* _ACTION ITEM_: Scan the entries below. Report each line where the string "ports" occurs.

*** Opening of RECORDS PROVIDED ***

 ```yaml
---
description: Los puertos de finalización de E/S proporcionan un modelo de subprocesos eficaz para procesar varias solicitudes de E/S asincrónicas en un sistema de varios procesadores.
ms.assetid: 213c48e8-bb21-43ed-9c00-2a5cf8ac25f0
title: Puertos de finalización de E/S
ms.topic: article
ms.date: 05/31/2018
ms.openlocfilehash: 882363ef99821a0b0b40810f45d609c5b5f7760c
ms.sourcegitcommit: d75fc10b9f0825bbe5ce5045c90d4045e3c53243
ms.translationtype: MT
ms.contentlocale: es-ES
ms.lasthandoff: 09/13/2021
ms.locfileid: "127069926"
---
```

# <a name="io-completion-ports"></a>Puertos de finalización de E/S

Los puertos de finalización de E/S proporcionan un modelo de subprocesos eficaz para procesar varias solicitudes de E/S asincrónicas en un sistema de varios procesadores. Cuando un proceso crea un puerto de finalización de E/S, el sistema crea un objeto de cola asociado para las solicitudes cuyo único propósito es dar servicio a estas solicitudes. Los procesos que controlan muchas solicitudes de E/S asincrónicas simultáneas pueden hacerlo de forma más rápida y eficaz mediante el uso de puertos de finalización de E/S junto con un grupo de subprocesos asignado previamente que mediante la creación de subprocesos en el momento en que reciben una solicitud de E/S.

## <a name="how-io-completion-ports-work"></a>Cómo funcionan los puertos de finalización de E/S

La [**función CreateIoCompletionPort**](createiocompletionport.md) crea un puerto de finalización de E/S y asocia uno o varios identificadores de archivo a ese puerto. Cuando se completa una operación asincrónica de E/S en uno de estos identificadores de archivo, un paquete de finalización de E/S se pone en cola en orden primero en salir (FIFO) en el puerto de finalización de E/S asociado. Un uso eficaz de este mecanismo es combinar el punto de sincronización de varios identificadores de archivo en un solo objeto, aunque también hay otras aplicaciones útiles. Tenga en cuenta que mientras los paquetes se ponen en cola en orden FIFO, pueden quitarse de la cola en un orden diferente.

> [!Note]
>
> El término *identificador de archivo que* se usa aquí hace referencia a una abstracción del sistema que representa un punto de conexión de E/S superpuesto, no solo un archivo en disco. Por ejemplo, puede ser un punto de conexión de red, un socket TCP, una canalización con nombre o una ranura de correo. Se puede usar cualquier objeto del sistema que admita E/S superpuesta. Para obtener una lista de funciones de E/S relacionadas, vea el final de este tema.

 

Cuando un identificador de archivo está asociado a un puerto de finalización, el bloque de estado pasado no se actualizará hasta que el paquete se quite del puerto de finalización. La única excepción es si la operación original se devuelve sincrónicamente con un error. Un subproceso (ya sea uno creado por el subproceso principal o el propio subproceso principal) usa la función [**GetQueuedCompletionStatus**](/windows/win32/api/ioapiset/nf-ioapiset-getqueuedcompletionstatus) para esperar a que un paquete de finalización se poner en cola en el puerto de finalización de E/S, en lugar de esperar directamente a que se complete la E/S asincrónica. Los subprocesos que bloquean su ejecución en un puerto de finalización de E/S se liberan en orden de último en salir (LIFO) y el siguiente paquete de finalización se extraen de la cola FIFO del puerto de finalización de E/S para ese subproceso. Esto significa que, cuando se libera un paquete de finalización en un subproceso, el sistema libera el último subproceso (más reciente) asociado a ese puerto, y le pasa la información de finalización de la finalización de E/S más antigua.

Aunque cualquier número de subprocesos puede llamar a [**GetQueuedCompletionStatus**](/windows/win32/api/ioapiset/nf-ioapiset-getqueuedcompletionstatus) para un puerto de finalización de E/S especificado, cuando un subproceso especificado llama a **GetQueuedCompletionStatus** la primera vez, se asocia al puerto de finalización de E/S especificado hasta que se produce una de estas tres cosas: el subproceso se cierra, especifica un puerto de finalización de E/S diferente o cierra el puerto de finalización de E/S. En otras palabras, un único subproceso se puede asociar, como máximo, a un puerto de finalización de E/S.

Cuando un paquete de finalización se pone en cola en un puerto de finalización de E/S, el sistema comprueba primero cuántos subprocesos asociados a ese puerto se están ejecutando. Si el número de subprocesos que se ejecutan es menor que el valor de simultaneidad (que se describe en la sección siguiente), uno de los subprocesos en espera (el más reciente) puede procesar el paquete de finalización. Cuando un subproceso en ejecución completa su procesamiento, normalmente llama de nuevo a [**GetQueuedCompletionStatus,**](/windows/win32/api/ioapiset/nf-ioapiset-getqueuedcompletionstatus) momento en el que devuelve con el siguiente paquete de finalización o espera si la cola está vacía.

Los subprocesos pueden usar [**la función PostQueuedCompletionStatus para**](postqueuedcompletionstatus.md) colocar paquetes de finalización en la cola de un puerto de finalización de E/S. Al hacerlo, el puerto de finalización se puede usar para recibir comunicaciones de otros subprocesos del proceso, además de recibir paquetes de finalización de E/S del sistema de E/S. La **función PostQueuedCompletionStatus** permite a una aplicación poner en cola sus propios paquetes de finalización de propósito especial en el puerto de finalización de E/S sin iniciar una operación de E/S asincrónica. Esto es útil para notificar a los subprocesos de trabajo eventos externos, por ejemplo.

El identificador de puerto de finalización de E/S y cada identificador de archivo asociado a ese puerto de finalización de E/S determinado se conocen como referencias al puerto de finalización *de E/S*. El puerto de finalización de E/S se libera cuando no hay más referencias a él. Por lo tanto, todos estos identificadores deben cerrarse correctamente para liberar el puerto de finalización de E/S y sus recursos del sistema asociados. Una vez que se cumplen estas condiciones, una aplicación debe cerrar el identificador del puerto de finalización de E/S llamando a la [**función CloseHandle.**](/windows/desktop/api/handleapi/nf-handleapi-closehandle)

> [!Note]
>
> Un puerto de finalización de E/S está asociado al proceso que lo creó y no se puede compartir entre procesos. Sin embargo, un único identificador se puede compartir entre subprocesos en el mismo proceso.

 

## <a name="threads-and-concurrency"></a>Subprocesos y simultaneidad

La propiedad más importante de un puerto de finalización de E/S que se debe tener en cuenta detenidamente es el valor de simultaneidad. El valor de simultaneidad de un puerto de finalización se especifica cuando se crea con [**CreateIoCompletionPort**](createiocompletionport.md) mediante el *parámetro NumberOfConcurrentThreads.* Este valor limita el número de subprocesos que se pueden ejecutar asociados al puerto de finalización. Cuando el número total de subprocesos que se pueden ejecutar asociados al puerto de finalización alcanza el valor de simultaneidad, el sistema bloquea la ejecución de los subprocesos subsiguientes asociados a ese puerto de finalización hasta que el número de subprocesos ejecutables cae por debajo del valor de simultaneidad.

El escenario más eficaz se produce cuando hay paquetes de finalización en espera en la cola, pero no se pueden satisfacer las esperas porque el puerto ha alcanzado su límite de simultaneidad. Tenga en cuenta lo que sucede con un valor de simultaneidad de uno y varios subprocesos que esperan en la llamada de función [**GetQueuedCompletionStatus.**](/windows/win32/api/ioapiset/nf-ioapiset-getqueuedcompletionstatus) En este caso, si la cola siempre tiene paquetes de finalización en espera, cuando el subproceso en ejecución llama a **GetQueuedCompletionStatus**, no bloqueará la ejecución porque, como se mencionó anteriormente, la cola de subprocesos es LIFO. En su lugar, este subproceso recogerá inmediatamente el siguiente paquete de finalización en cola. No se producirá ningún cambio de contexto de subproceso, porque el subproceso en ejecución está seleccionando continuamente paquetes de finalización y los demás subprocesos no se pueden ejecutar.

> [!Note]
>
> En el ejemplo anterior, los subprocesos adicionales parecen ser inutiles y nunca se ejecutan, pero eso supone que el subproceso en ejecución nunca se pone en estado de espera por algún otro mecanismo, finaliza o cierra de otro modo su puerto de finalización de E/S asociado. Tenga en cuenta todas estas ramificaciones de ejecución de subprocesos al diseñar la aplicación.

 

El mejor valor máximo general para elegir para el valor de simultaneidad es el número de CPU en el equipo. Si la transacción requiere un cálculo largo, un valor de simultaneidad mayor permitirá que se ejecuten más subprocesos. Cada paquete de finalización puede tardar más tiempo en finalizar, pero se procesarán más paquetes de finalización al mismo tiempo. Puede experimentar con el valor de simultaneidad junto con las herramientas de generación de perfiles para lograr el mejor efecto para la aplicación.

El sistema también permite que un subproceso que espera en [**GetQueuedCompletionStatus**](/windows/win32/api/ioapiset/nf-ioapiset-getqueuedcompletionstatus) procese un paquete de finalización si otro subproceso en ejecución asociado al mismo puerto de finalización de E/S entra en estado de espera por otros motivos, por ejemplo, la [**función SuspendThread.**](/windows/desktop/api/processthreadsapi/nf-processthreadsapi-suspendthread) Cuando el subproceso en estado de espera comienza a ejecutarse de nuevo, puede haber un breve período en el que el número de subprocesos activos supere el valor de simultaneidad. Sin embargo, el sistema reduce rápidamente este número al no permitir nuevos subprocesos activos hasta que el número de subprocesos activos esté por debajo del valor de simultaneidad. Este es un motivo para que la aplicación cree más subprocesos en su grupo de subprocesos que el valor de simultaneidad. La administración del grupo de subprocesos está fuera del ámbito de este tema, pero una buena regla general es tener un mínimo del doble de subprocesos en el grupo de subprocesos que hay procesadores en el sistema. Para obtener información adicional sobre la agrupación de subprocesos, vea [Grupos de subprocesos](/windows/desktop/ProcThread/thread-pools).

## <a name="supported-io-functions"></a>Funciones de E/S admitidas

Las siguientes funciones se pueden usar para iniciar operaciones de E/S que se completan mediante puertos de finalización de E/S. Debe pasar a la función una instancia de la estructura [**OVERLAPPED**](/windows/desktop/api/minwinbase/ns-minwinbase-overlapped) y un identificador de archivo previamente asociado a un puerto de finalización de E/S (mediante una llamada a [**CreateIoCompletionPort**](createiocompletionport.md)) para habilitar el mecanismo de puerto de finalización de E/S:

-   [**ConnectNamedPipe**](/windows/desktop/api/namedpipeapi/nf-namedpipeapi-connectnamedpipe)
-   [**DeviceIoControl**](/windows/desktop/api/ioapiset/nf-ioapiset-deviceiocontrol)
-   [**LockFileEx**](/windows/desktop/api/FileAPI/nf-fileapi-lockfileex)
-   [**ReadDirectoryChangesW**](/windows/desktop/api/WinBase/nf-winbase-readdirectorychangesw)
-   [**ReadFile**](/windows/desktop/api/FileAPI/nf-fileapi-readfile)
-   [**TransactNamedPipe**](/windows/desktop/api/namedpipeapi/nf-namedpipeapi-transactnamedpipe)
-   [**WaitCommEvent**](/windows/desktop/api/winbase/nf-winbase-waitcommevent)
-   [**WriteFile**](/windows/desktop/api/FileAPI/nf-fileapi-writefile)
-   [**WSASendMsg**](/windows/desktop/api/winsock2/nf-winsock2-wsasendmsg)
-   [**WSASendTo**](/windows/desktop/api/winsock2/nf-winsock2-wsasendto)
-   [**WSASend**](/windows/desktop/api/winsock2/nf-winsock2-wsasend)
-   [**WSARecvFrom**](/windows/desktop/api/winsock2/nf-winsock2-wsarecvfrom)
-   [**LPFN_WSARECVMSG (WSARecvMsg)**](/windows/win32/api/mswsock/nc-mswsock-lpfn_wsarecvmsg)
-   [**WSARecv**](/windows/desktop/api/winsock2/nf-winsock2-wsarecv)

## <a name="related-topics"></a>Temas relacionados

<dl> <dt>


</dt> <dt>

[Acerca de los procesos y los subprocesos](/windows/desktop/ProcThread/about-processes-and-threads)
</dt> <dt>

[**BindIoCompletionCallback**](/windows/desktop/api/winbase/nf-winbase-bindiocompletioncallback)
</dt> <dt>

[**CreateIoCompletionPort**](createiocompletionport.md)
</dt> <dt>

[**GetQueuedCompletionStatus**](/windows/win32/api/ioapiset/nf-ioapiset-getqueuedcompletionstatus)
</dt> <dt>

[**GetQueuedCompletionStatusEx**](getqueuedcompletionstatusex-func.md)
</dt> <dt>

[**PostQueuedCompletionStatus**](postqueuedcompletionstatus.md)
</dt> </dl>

*** Close of RECORDS PROVIDED ***

* _RESULT OF THIS TASK_:
# <a name="io-completion-ports"></a>Puertos de finalización de E/S
## <a name="how-io-completion-ports-work"></a>Cómo funcionan los puertos de finalización de E/S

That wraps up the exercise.